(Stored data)
#####

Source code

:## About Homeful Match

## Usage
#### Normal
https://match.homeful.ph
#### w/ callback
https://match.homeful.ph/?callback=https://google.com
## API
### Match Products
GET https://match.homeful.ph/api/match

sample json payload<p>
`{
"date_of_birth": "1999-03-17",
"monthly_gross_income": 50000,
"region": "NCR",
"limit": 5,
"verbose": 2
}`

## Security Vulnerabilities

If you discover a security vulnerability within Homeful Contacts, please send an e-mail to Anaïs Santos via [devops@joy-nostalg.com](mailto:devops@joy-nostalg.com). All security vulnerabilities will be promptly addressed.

#####

• ASSIGNMENT
Each line of the data that holds "https" should be reported.

• SOLUTION FOR THIS EXERCISE
https://match.homeful.ph
https://match.homeful.ph/?callback=https://google.com
GET https://match.homeful.ph/api/match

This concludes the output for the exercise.